Back studying Latin - plus Anthony Grafton

At one time I had high hopes of how much Latin I might be able to do over the Christmas break. I would learn all the vocab to date, the noun declensions, verb conjugations, adjective cases and so on. An exercise that asked us to choose the precise form of an adjective to go with the list of nouns would be a doddle for I would instantly know what type of noun each was and what case it was and so could instantly select the correct adjective. Sadly this has not been the outcome of the Christmas break.

But at least I have started doing some Latin again. Alison had given us an additional translation that we could have a look at if we wanted. This was a series of selections from the Gospel of Luke. I was not clear if the text was the original Latin or whether Alison had doctored it to make it an appropriate level for us, but in any case, I was prepared to give it a go. Results were mixed. Some sentences were very difficult for me, others were ok. However we don't have a copy of The Bible in the house (we have a couple of copies in various boxes in the garage), so I didn't have anything to check my version again, or get some hint of what was causing the problems in the difficult sentences. Only later did it occur to me that I could probably have found the text on the internet.

It was good to get back into the swing of doing Latin though. I ended up with about 30 pages of translation (including various notes) and it did provide another example of the sort of working practices that a translator needs to develop - strangely I have found it very hard to find anything on the actual day-to-day work practices of translators, something that would be a really big help.

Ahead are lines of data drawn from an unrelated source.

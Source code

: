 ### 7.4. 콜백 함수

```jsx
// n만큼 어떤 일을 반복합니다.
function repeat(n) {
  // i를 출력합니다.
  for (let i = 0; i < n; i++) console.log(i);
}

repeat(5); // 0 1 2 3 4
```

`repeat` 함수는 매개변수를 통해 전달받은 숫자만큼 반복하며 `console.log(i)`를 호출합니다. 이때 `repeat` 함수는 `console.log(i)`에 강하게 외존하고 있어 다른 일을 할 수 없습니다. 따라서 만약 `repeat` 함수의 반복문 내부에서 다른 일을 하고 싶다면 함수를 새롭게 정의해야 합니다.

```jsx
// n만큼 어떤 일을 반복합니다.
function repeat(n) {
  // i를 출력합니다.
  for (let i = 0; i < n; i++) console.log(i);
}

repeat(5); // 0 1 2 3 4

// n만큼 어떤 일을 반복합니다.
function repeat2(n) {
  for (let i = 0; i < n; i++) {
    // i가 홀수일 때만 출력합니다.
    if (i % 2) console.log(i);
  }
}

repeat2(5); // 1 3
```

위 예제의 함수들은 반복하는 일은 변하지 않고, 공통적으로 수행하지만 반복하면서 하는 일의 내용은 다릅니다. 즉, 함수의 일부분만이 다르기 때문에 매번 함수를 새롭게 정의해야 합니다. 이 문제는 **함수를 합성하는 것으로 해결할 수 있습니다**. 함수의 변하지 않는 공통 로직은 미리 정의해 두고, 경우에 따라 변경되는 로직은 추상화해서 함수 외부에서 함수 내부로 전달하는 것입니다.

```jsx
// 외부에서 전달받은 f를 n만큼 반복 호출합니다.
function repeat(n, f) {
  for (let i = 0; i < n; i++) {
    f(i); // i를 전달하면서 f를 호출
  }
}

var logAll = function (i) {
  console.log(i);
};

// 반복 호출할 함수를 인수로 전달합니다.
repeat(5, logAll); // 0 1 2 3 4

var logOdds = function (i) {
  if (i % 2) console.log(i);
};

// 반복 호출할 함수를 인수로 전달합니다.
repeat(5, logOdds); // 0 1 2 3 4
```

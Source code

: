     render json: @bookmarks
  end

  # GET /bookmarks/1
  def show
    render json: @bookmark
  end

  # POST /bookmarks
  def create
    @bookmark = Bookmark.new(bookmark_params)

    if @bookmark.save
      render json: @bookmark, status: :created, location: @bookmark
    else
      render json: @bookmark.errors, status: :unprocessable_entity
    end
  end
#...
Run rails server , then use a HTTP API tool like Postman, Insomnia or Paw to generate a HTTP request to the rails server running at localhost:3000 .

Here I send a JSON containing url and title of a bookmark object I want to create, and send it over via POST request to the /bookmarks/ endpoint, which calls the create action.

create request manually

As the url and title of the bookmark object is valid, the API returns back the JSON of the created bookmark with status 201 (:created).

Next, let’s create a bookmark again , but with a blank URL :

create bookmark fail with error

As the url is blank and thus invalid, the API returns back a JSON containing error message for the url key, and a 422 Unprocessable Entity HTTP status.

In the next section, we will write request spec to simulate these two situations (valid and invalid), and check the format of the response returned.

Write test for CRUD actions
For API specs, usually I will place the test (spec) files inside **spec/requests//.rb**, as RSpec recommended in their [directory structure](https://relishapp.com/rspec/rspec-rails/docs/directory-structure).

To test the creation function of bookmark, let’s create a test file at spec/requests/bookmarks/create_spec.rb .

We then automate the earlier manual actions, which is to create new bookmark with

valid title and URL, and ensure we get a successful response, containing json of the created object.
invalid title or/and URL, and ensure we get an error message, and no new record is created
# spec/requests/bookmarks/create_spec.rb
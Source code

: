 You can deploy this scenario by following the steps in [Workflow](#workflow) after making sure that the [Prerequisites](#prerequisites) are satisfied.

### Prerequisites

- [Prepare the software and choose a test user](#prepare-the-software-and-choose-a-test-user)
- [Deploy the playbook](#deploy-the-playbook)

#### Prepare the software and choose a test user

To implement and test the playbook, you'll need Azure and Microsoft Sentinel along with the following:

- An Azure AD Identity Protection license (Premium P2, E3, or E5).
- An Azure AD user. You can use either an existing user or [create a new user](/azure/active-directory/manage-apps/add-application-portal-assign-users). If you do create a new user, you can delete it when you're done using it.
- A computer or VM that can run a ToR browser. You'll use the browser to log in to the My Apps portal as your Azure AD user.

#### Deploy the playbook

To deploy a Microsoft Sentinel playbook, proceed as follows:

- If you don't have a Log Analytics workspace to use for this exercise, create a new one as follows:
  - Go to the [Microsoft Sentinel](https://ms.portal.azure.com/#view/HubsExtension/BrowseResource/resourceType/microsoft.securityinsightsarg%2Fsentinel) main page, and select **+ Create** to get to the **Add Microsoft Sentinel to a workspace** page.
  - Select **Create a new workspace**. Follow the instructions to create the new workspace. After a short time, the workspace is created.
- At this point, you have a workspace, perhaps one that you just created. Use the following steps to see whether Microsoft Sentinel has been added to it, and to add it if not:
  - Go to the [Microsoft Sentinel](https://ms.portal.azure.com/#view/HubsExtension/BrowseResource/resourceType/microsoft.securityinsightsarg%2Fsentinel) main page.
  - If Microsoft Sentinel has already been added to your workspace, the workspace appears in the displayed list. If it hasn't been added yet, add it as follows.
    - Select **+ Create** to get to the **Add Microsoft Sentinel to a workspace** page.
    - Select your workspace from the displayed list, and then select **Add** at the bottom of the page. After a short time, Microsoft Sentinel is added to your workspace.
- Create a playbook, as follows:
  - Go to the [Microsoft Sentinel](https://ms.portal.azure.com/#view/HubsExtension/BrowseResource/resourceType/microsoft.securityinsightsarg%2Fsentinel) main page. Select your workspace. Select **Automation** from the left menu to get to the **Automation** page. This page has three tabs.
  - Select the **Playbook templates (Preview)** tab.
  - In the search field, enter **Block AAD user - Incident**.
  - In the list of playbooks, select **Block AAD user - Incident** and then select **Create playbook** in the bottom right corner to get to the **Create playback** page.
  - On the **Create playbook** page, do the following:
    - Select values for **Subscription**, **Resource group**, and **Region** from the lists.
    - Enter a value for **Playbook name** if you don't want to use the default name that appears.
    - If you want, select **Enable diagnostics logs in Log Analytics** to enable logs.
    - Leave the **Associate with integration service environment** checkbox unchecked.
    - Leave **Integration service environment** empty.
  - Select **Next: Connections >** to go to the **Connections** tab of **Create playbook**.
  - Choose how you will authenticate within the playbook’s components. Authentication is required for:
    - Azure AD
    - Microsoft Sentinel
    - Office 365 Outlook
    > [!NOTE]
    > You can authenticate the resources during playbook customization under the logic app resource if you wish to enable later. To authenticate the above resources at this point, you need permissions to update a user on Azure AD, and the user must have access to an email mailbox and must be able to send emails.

Other work has included an initial dip into one of the books I recently bought by Anthony Grafton. He is astonishingly well-read and the level of scholarship displayed is miles above what I think I could ever do myself. Even the pieces on Kepler cover areas of his thought that I know little about (Kepler's humanistic approach to classics, for example) and relations to other thinkers that I have never heard of. Either this is a target of what the very best academic writing might consist of or something so intimidating that it is severely demotivating. Not sure yet what I think.